Just thought I should clarify this so people can give me better solutions if mine is not optimal hahah.

Thank you!
 

Ian0

Joined Aug 7, 2020
8,942
You have succeeded in building an attenuator. Your circuit divides the signal level by two.
To understand it think of it as an AC signal. From the point of view of an AC signal any fixed DC voltage is earth, so you have two resistors of equal values from the signal to ground, so the output is half the original signal.

Bias the input of your op-amp to half supply using two high value resistors, one to 0V and one to 5V. The couple the signal to the op-amp input using a capacitor. You will need a large value capacitor because you need all the frequencies above 1Hz. (60 beats per minute)
so C=1/(2πfR) Where R is half the value of the high value resistor you chose.
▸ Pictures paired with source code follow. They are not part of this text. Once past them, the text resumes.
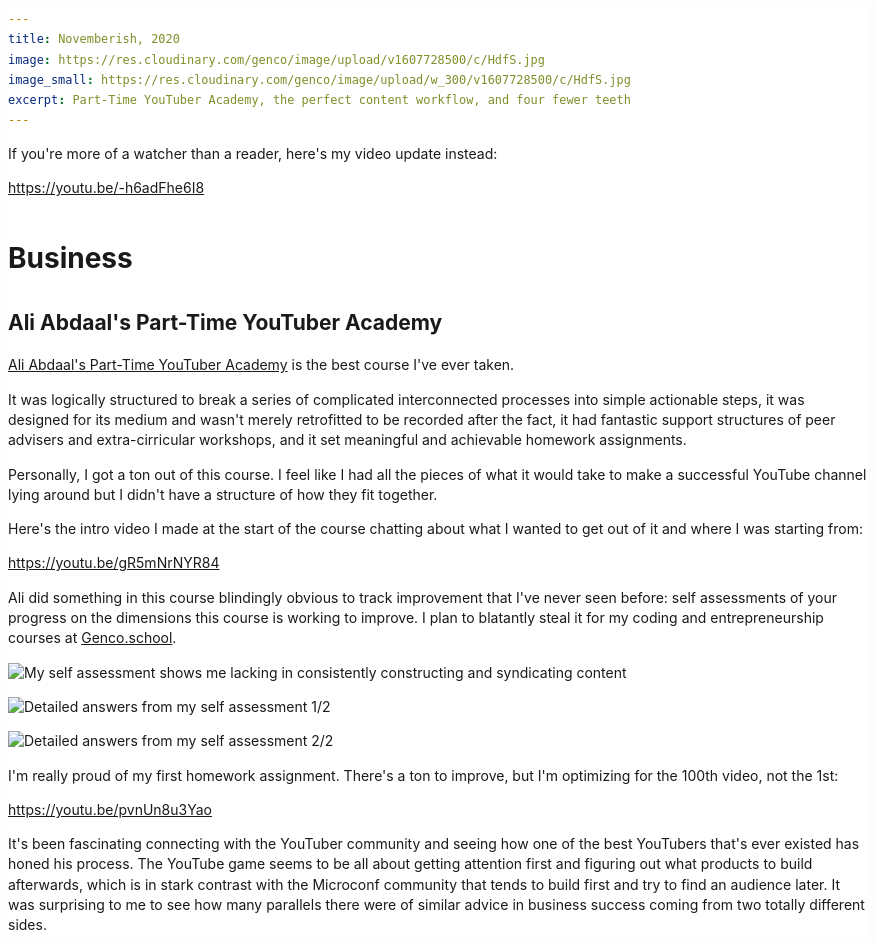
 ```yaml
---
title: Novemberish, 2020
image: https://res.cloudinary.com/genco/image/upload/v1607728500/c/HdfS.jpg
image_small: https://res.cloudinary.com/genco/image/upload/w_300/v1607728500/c/HdfS.jpg
excerpt: Part-Time YouTuber Academy, the perfect content workflow, and four fewer teeth
---
```


If you're more of a watcher than a reader, here's my video update instead:

https://youtu.be/-h6adFhe6I8

# Business

## Ali Abdaal's Part-Time YouTuber Academy

[Ali Abdaal's Part-Time YouTuber Academy](https://academy.aliabdaal.com/) is the best course I've ever taken.

It was logically structured to break a series of complicated interconnected processes into simple actionable steps, it was designed for its medium and wasn't merely retrofitted to be recorded after the fact, it had fantastic support structures of peer advisers and extra-cirricular workshops, and it set meaningful and achievable homework assignments.

Personally, I got a ton out of this course. I feel like I had all the pieces of what it would take to make a successful YouTube channel lying around but I didn't have a structure of how they fit together.

Here's the intro video I made at the start of the course chatting about what I wanted to get out of it and where I was starting from:

https://youtu.be/gR5mNrNYR84

Ali did something in this course blindingly obvious to track improvement that I've never seen before: self assessments of your progress on the dimensions this course is working to improve. I plan to blatantly steal it for my coding and entrepreneurship courses at [Genco.school](https://www.genco.school).

![My self assessment shows me lacking in consistently constructing and syndicating content](https://res.cloudinary.com/genco/image/upload/v1609091632/c/Rd16.png)

![Detailed answers from my self assessment 1/2](https://res.cloudinary.com/genco/image/upload/v1609091836/c/jVDP.png)

![Detailed answers from my self assessment 2/2](https://res.cloudinary.com/genco/image/upload/v1609091891/c/BuNy.png)

I'm really proud of my first homework assignment. There's a ton to improve, but I'm optimizing for the 100th video, not the 1st:

https://youtu.be/pvnUn8u3Yao

It's been fascinating connecting with the YouTuber community and seeing how one of the best YouTubers that's ever existed has honed his process. The YouTube game seems to be all about getting attention first and figuring out what products to build afterwards, which is in stark contrast with the Microconf community that tends to build first and try to find an audience later. It was surprising to me to see how many parallels there were of similar advice in business success coming from two totally different sides.
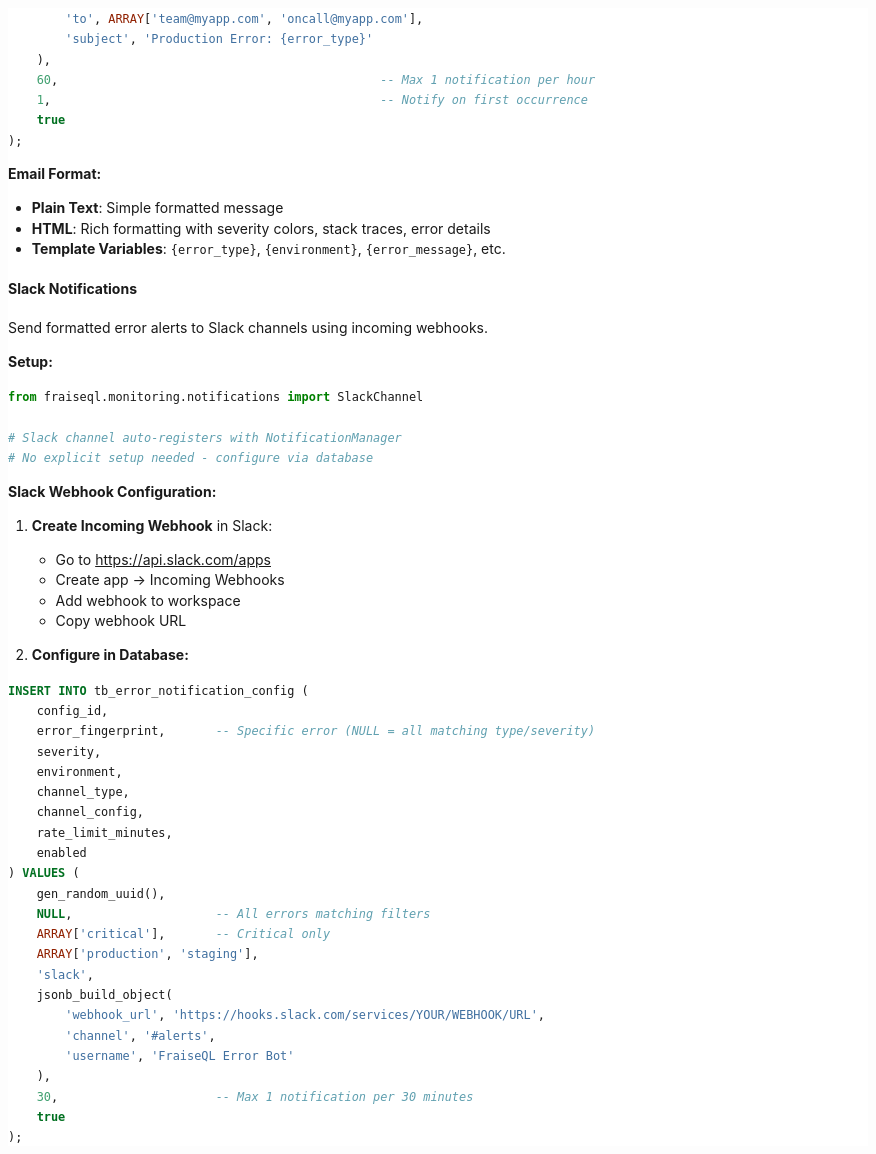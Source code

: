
 ```sql
        'to', ARRAY['team@myapp.com', 'oncall@myapp.com'],
        'subject', 'Production Error: {error_type}'
    ),
    60,                                             -- Max 1 notification per hour
    1,                                              -- Notify on first occurrence
    true
);
```

**Email Format:**

- **Plain Text**: Simple formatted message
- **HTML**: Rich formatting with severity colors, stack traces, error details
- **Template Variables**: `{error_type}`, `{environment}`, `{error_message}`, etc.

#### Slack Notifications

Send formatted error alerts to Slack channels using incoming webhooks.

**Setup:**

```python
from fraiseql.monitoring.notifications import SlackChannel

# Slack channel auto-registers with NotificationManager
# No explicit setup needed - configure via database
```

**Slack Webhook Configuration:**

1. **Create Incoming Webhook** in Slack:
   - Go to https://api.slack.com/apps
   - Create app → Incoming Webhooks
   - Add webhook to workspace
   - Copy webhook URL

2. **Configure in Database:**

```sql
INSERT INTO tb_error_notification_config (
    config_id,
    error_fingerprint,       -- Specific error (NULL = all matching type/severity)
    severity,
    environment,
    channel_type,
    channel_config,
    rate_limit_minutes,
    enabled
) VALUES (
    gen_random_uuid(),
    NULL,                    -- All errors matching filters
    ARRAY['critical'],       -- Critical only
    ARRAY['production', 'staging'],
    'slack',
    jsonb_build_object(
        'webhook_url', 'https://hooks.slack.com/services/YOUR/WEBHOOK/URL',
        'channel', '#alerts',
        'username', 'FraiseQL Error Bot'
    ),
    30,                      -- Max 1 notification per 30 minutes
    true
);
```
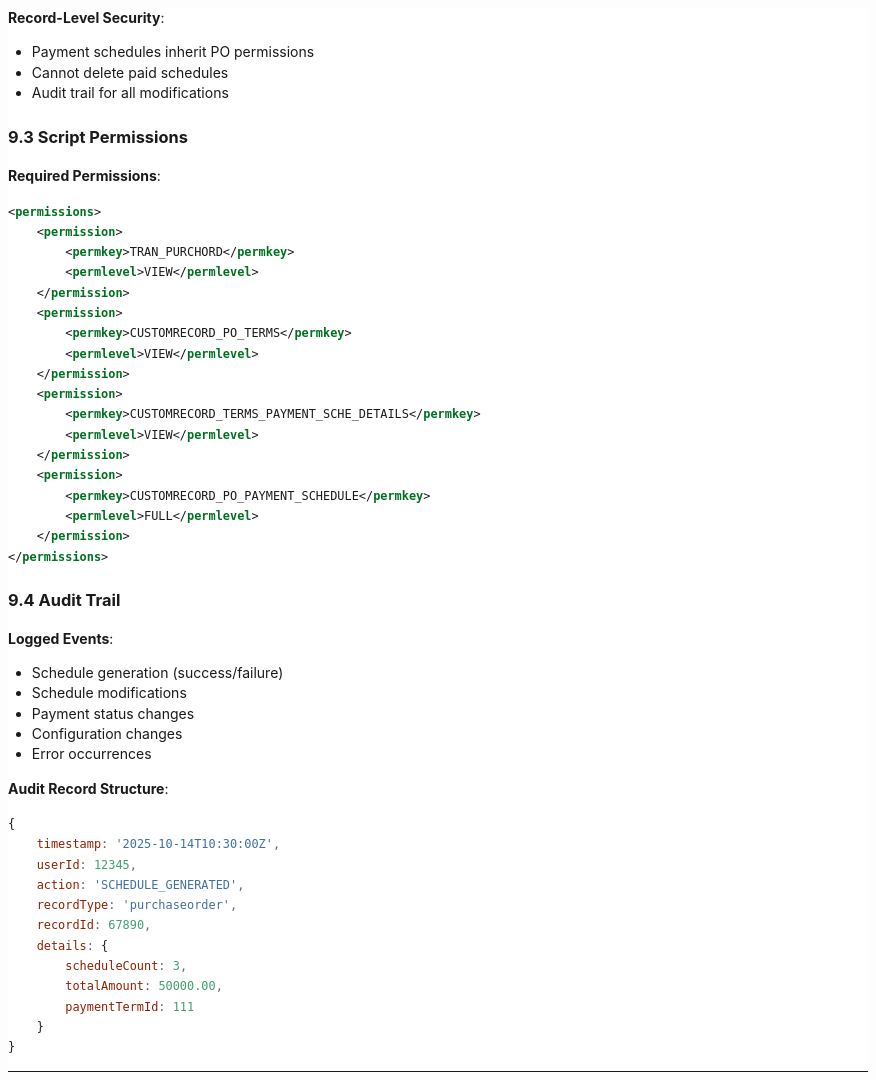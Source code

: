 **Record-Level Security**:
- Payment schedules inherit PO permissions
- Cannot delete paid schedules
- Audit trail for all modifications

### 9.3 Script Permissions

**Required Permissions**:
```xml
<permissions>
    <permission>
        <permkey>TRAN_PURCHORD</permkey>
        <permlevel>VIEW</permlevel>
    </permission>
    <permission>
        <permkey>CUSTOMRECORD_PO_TERMS</permkey>
        <permlevel>VIEW</permlevel>
    </permission>
    <permission>
        <permkey>CUSTOMRECORD_TERMS_PAYMENT_SCHE_DETAILS</permkey>
        <permlevel>VIEW</permlevel>
    </permission>
    <permission>
        <permkey>CUSTOMRECORD_PO_PAYMENT_SCHEDULE</permkey>
        <permlevel>FULL</permlevel>
    </permission>
</permissions>
```

### 9.4 Audit Trail

**Logged Events**:
- Schedule generation (success/failure)
- Schedule modifications
- Payment status changes
- Configuration changes
- Error occurrences

**Audit Record Structure**:
```javascript
{
    timestamp: '2025-10-14T10:30:00Z',
    userId: 12345,
    action: 'SCHEDULE_GENERATED',
    recordType: 'purchaseorder',
    recordId: 67890,
    details: {
        scheduleCount: 3,
        totalAmount: 50000.00,
        paymentTermId: 111
    }
}
```

---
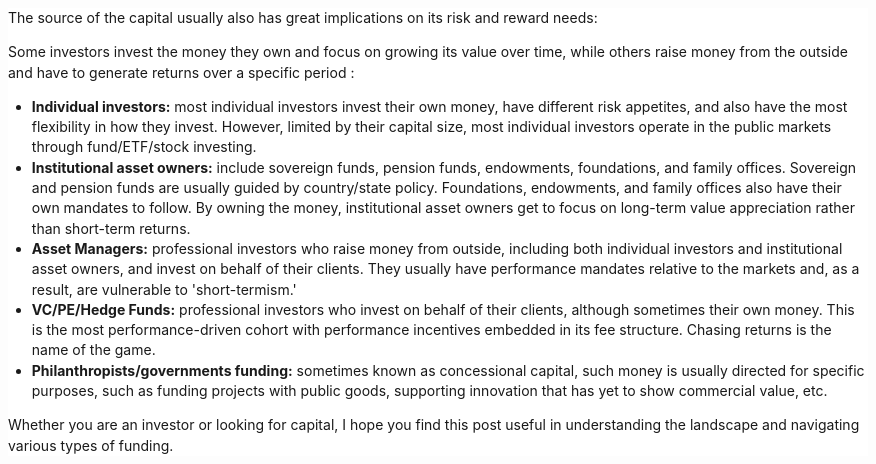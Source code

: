 The source of the capital usually also has great implications on its risk and reward needs:

Some investors invest the money they own and focus on growing its value over time, while others raise money from the outside and have to generate returns over a specific period :

- **Individual investors:** most individual investors invest their own money, have different risk appetites, and also have the most flexibility in how they invest. However, limited by their capital size, most individual investors operate in the public markets through fund/ETF/stock investing.
- **Institutional asset owners:** include sovereign funds, pension funds, endowments, foundations, and family offices. Sovereign and pension funds are usually guided by country/state policy. Foundations, endowments, and family offices also have their own mandates to follow. By owning the money, institutional asset owners get to focus on long-term value appreciation rather than short-term returns.
- **Asset Managers:** professional investors who raise money from outside, including both individual investors and institutional asset owners, and invest on behalf of their clients. They usually have performance mandates relative to the markets and, as a result, are vulnerable to 'short-termism.'
- **VC/PE/Hedge Funds:** professional investors who invest on behalf of their clients, although sometimes their own money. This is the most performance-driven cohort with performance incentives embedded in its fee structure. Chasing returns is the name of the game.
- **Philanthropists/governments funding:** sometimes known as concessional capital, such money is usually directed for specific purposes, such as funding projects with public goods, supporting innovation that has yet to show commercial value, etc.



Whether you are an investor or looking for capital, I hope you find this post useful in understanding the landscape and navigating various types of funding.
Half the value because from the point of view of an AC signal the two resistors are in parallel to ground (because any DC level is ground to an AC signal); an f is a frequency well below 1Hz, say 0.1Hz.
 

Thread Starter

Dusan123

Joined Aug 7, 2023
5
You have succeeded in building an attenuator. Your circuit divides the signal level by two.
To understand it think of it as an AC signal. From the point of view of an AC signal any fixed DC voltage is earth, so you have two resistors of equal values from the signal to ground, so the output is half the original signal.

Bias the input of your op-amp to half supply using two high value resistors, one to 0V and one to 5V. The couple the signal to the op-amp input using a capacitor. You will need a large value capacitor because you need all the frequencies above 1Hz. (60 beats per minute)
so C=1/(2πfR) Where R is half the value of the high value resistor you chose. Half the value because from the point of view of an AC signal the two resistors are in parallel to ground (because any DC level is ground to an AC signal); an f is a frequency well below 1Hz, say 0.1Hz.
Thank you, I made the circuit the way you described it and it works! I can't believe it didn't occur to me that I halved the signal because of that hahahah!

One more question, is it possible to make the circuit adjustable (to add any offset 0-5V) just by replacing one of the resistors with a variable resistor or does that introduce some possible problems in the future? I tested it and it seems to work just fine and the DC offset changes as desired.

Thank you!

P.S. Picture of the circuit is uploaded.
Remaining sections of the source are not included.